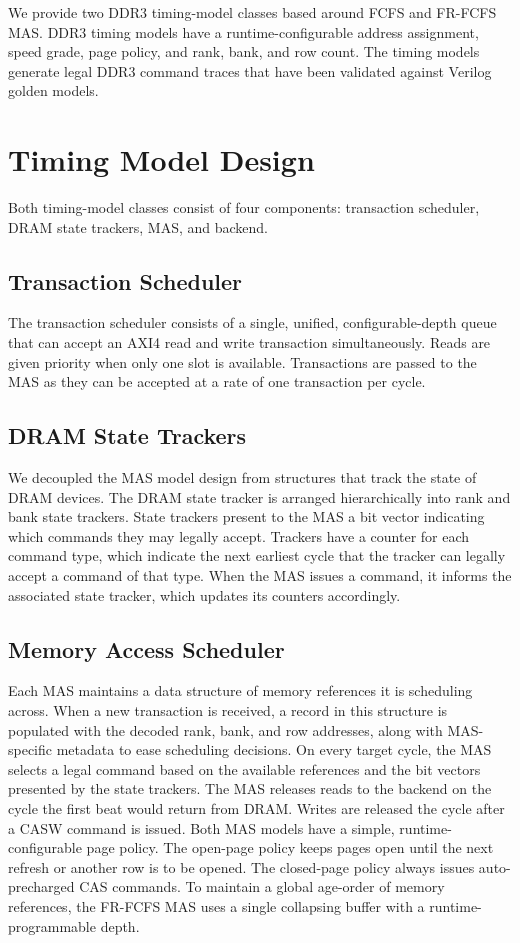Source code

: We provide two DDR3 timing-model classes based around FCFS and FR-FCFS MAS.
DDR3 timing models have a runtime-configurable address assignment, speed grade,
page policy, and rank, bank, and row count. The timing models generate legal
DDR3 command traces that have been validated against Verilog golden models.

\section{Timing Model Design}
Both timing-model classes consist of four components: transaction
scheduler, DRAM state trackers, MAS, and backend.

\subsection{Transaction Scheduler}
The transaction scheduler consists of a single, unified, configurable-depth
queue that can accept an AXI4 read and write transaction simultaneously. Reads
are given priority when only one slot is available.  Transactions are passed to
the MAS as they can be accepted at a rate of one transaction per cycle.

\subsection{DRAM State Trackers}
We decoupled the MAS model design from structures that track the state
of DRAM devices. The DRAM state tracker is arranged hierarchically into rank and
bank state trackers. State trackers present to the MAS a bit vector indicating
which commands they may legally accept. Trackers have a counter for each command
type, which indicate the next earliest cycle that the tracker can legally accept a command of
that type. When the MAS issues a command, it informs the associated state tracker,
which updates its counters accordingly.

\subsection{Memory Access Scheduler}
Each MAS maintains a data structure of memory references it is scheduling across.
When a new transaction is received, a record in this structure is populated with the decoded rank, bank, and row addresses, along with
MAS-specific metadata to ease scheduling decisions.
On every target cycle, the MAS
selects a legal command based on the available references and the bit vectors
presented by the state trackers. The MAS releases reads to the backend on the
cycle the first beat would return from DRAM. Writes are released the cycle after a
CASW command is issued.  Both MAS models have a simple, runtime-configurable
page policy. The open-page policy keeps pages open until the next refresh or another row
is to be opened. The closed-page policy always issues auto-precharged CAS
commands. To maintain a global age-order of memory references, the FR-FCFS MAS
uses a single collapsing buffer with a runtime-programmable depth.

____

-- Task --
Without the pictures, write out the listing exactly as it appears above.

-- Task output --
Source code

: We provide two DDR3 timing-model classes based around FCFS and FR-FCFS MAS.
DDR3 timing models have a runtime-configurable address assignment, speed grade,
page policy, and rank, bank, and row count. The timing models generate legal
DDR3 command traces that have been validated against Verilog golden models.

\section{Timing Model Design}
Both timing-model classes consist of four components: transaction
scheduler, DRAM state trackers, MAS, and backend.

\subsection{Transaction Scheduler}
The transaction scheduler consists of a single, unified, configurable-depth
queue that can accept an AXI4 read and write transaction simultaneously. Reads
are given priority when only one slot is available.  Transactions are passed to
the MAS as they can be accepted at a rate of one transaction per cycle.

\subsection{DRAM State Trackers}
We decoupled the MAS model design from structures that track the state
of DRAM devices. The DRAM state tracker is arranged hierarchically into rank and
bank state trackers. State trackers present to the MAS a bit vector indicating
which commands they may legally accept. Trackers have a counter for each command
type, which indicate the next earliest cycle that the tracker can legally accept a command of
that type. When the MAS issues a command, it informs the associated state tracker,
which updates its counters accordingly.

\subsection{Memory Access Scheduler}
Each MAS maintains a data structure of memory references it is scheduling across.
When a new transaction is received, a record in this structure is populated with the decoded rank, bank, and row addresses, along with
MAS-specific metadata to ease scheduling decisions.
On every target cycle, the MAS
selects a legal command based on the available references and the bit vectors
presented by the state trackers. The MAS releases reads to the backend on the
cycle the first beat would return from DRAM. Writes are released the cycle after a
CASW command is issued.  Both MAS models have a simple, runtime-configurable
page policy. The open-page policy keeps pages open until the next refresh or another row
is to be opened. The closed-page policy always issues auto-precharged CAS
commands. To maintain a global age-order of memory references, the FR-FCFS MAS
uses a single collapsing buffer with a runtime-programmable depth.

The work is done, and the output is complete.